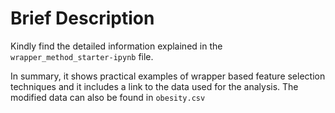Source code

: # Brief Description
Kindly find the detailed information explained in the `wrapper_method_starter-ipynb` file.

In summary, it shows practical examples of wrapper based feature selection techniques and it includes a link to the data used for the analysis. The modified data can also be found in `obesity.csv`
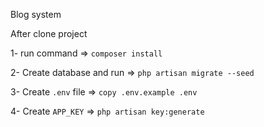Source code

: Blog system

After clone project

1- run command => 
`composer install`

2- Create database and run  => 
`php artisan migrate --seed`

3- Create `.env` file => 
`copy .env.example .env`

4- Create `APP_KEY` => 
`php artisan key:generate`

────────────────────

• Your goal: Which lines of the records contain "file"? Show each of them.

• The answer:
Kindly find the detailed information explained in the `wrapper_method_starter-ipynb` file.
3- Create `.env` file => 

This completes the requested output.